出荷主体だと大変ということを実感しました。
一方で、2~3週間の期間をかけて、少しずつ熟すという特徴は、観光摘み取り園にするとメリットになります。
ブルーベリーは追熟しない果物なので、完熟の一番いい状態の実をお客さんに選んでもらい、その場で食べてもらうことができ、しかも、長い期間実がなくならないためです。
少しでも摘み取り園という要素を入れると、作物の特性上も、農作業的にも経営的にも無理がなくなってくるように思います。
ここで悩ましいことがあります。
ブルーベリー農園をやるために、起業をして、農地を確保して・・・
「ブルーベリーを植えつけて、育って、どのくらいの期間でブルーベリー観光農園として開園するのか」
という問題です。
いろいろな経営の考え方があると思いますが、私の一例を紹介したいと思います。
ブルーベリー観光農園は植え付け3年目からスタートしました
私の場合は、2年生のブルーベリーの苗を植えつけて、3年目(まる2年)の2021年から、観光農園を始めました。
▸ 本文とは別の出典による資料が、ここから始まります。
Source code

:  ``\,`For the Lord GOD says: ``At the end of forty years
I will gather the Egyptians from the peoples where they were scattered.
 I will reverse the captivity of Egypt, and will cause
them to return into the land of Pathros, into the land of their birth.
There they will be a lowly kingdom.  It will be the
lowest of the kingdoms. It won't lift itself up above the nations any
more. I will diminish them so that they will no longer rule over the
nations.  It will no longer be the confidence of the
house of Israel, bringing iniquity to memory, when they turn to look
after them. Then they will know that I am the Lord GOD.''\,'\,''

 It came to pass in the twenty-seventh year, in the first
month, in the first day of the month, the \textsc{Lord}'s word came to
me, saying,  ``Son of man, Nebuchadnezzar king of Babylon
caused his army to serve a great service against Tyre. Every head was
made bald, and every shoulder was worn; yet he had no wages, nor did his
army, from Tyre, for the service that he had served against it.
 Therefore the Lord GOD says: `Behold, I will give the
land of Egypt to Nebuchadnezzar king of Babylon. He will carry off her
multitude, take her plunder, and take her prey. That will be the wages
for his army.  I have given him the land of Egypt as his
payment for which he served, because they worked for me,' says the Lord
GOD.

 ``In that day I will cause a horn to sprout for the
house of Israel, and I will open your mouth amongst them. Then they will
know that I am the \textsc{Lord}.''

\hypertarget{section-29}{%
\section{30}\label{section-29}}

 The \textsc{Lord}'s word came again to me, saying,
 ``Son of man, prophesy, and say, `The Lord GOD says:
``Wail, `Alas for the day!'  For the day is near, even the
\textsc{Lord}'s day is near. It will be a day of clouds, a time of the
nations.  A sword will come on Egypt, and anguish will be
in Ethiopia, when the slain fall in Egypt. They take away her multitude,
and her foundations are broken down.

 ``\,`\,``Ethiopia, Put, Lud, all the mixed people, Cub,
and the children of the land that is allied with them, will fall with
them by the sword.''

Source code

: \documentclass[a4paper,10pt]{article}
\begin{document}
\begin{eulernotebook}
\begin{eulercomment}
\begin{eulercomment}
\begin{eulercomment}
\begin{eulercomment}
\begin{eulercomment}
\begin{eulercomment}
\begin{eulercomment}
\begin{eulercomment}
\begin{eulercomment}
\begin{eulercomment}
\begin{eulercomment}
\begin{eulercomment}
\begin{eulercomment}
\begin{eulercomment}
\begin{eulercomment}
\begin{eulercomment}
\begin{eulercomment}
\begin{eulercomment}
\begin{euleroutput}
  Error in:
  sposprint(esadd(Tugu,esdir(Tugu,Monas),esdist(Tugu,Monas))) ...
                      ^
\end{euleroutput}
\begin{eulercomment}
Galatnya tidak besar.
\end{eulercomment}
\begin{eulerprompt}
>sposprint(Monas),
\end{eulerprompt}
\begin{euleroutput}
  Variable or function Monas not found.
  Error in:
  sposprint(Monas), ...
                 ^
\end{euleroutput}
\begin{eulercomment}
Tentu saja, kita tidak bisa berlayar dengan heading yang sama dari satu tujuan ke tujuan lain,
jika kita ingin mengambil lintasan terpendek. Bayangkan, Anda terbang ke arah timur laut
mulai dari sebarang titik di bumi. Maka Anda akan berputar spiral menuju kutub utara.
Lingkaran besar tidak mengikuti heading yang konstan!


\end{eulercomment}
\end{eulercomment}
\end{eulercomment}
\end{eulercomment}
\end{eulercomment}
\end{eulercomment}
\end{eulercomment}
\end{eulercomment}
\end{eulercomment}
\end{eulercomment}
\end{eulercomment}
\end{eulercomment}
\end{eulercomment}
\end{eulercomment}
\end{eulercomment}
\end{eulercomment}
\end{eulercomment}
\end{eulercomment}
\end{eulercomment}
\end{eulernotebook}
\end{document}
栽培方法にもよりますが、ブルーベリーの収穫は一般的に、植え付け3年目から4年目からはじめます。
私の取り組んでいる「ど根性栽培」は、成長の速度は一般的な地植えの栽培くらいだと思われますので、成長が順調にいけば3から4年目での収穫となります。
私は経験がないので詳細はわかりませんが、ポット式の養液栽培の場合は生長が早く、収穫までは一般よりも1年くらい早いそうです。
3年目で収穫するタイミングで観光農園も始めたので、私の栽培の条件からは最短でスタートしたことになります。
生育の良い樹に限定したため、収穫の対象にしたのは200本程度で、同年に植えた樹の半数程度でした。
まだ、収量も少なく1本あたりの平均収量は0.5kg以下であったと思います。
観光農園施設も、トイレ、駐車場、日陰のあるレストスペースに、キッチンカーでのかき氷など、
必要最小限のものでスタートしました。
収量が少なく、林業関係の仕事との調整もあったので、金、土、日、祝日限定でのオープンでした。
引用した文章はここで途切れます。